Para além da contraindicação de Azevedo, que para o público alvo do filme constitui um dos muitos elementos convidativos da obra, Aquarius é um filme que traz uma protagonista atípica: Clara é mulher, uma viúva de 65 anos e mãe de três filhos, que perdeu um dos seios por conta de um câncer na mana, mas que ainda assim é atraente e sexualmente ativa. Clara ouve vinil, escreve sobre música clássica, caminha na praia, tem uma alimentação saudável e valoriza as coisas pelo seu valor em si. Ela antagoniza com Diogo, um jovem ambicioso que estudou “business” nos EUA e trabalha na construtora do avô. Diogo é a expressão de um tempo no qual é imperativo agir, e no qual o sentido e o valor das coisas é mensurável pela sua rentabilidade.

Ambos são da classe dominante. A diferença é que não é o dinheiro que move Clara. Ela luta pela permanência das memórias de uma vida. E ao afirmar que estórias importam e que o sentido do futuro é dado pelo presente, Clara entra em confronto com o “inevitável progresso”, representado por uma gigante da construção civil nacional que passa como rolo compressor por cima de tudo o que não lhe interessa.

A crítica do filme, porém, parece restrita a um tipo específico da classe dominante, àquela mais rudimentar nos sentidos, pragmática. Não é uma crítica aos privilégios ou as classes em si. Clara, por exemplo, é retratada como uma boa patroa, sempre amparada e defendida pela empregada Ladjane. Uma relação complexa que encerra pontos altos do filme e justifica esse texto.

É a caminho da festa de aniversário de Ladjane que o espectador é apresentado ao drama das camadas mais pobres da nossa sociedade. Clara mostra para a namorada carioca do sobrinho que do lado de lá do canal do esgoto fica a parte pobre da cidade e que é lá onde mora Ladjane. A empregada também tinha um filho, ela conta, que morreu atropelado. Seu assassino saiu impune.

Esse diálogo e as cenas da festa, como quando um cartaz com a foto do filho de Ladjane é colocado ao lado da mãe na hora do parabéns, elevam ao insustentável as contradições que vinham sendo sutilmente reveladas na trama e minimizadas dada a pretensa magnificência de Clara. A resistência de Clara e sua moralidade não diferem da de uma aristocracia que outrora via na ascensão da burguesia um embrutecimento do gosto, das práticas e dos costumes. Mantém se a lógica moral das classes dominantes, que muda na forma mas mantém seu conteúdo autoritário. Sendo no prédio de Clara ou no luxuoso Novo Aquarius o espaço em disputa não insere Ladjane como protagonista.
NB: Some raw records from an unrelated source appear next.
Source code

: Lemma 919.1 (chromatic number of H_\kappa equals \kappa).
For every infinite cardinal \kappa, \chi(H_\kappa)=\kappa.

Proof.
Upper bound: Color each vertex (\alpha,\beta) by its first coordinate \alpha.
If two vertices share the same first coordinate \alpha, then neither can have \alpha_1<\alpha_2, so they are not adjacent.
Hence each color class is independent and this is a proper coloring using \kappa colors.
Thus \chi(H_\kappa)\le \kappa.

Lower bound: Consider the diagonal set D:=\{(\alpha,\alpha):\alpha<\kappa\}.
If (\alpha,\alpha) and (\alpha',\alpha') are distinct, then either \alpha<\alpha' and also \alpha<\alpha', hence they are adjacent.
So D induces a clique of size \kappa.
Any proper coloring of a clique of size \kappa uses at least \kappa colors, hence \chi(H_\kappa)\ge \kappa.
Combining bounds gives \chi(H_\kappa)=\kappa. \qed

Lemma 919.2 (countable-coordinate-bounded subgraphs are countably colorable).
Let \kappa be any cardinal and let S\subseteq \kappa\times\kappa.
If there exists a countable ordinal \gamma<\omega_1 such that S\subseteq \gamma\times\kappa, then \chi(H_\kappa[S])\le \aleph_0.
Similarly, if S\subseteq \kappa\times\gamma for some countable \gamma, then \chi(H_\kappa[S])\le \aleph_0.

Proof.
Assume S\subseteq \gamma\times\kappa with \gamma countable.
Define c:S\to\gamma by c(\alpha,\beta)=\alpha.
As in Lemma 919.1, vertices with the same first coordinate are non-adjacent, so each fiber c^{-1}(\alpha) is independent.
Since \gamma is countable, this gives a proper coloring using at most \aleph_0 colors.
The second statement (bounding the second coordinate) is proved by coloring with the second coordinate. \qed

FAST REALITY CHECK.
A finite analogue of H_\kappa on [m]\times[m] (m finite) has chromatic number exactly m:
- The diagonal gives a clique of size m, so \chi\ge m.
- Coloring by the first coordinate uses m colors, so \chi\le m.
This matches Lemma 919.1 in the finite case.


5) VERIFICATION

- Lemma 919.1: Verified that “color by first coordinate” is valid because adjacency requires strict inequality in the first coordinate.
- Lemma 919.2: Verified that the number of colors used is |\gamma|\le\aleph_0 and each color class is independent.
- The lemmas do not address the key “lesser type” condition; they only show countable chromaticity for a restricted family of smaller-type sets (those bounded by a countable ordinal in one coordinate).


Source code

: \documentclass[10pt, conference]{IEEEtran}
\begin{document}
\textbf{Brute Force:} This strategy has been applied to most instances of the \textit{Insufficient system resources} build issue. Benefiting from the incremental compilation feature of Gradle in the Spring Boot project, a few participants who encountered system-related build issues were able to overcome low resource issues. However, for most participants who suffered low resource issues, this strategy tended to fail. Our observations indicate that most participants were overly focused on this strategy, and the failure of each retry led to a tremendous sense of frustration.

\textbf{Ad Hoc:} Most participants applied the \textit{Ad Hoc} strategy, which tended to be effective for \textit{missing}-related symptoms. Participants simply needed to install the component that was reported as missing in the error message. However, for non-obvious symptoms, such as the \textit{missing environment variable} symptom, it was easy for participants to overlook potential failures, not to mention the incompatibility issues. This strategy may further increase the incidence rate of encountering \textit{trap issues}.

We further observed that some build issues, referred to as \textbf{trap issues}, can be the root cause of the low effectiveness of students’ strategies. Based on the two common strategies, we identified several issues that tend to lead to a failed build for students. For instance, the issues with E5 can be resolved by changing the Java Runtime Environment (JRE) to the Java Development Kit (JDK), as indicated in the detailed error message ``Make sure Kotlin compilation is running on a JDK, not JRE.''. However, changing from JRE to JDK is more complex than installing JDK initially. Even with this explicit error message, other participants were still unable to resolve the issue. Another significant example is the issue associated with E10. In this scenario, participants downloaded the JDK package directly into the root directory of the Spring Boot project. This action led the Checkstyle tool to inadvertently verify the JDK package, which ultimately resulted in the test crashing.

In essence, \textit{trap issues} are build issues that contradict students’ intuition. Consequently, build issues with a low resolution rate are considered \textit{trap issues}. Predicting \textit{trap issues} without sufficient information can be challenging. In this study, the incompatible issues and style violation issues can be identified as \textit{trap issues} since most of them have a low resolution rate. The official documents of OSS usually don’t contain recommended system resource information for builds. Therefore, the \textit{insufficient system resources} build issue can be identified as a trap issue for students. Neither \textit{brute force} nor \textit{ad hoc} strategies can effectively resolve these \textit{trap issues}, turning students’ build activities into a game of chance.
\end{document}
Clara é um personagem cujo discurso de resistência se pauta em uma sensibilidade e revolta restrita. Fiquei esperando e torcendo para que do silêncio causado pelo peso da conversa entre Clara, o sobrinho e a namorada, nascesse algum questionamento no futuro. Mas não. Diferente de Clara, o destino de Ladjane aparece a todos como natural, sem saída. É consenso que é triste e mais nada.

Assim como é natural à elite brasileira empregadas domésticas interromperem seu trabalho para pegar um copo d’água para o patrão que acabou de voltar da praia, é natural que o assassino do filho de Ladjane não sofra consequências pelo seus atos. Também passa inquestionável que Clara, a boa patroa, nunca usou de sua influência com a elite local, como o fez quando em luta contra a construtora, para descobrir quem teria matado o filho de Ladjane ou para sequer ajudá la com um advogado.

O importante não importa e é na moldura que se encontra o maior valor da obra. Aquarius não permite nenhuma problematização ou crítica social mais profunda. Nenhum privilégio é revisto e Clara segue até o fim da mesma forma que começou, soberana. Concebida como uma mocinha, não resta espaço para autocrítica, para rever posições de privilégio. Afinal, numa época de submissão generalizada, Clara é uma mulher que não se curva nem ao mar (que bem simboliza a natureza das coisas) nem ao poder das grandes corporações ( às imposições do capital). Algo que Ladjane nunca pode vir a ser.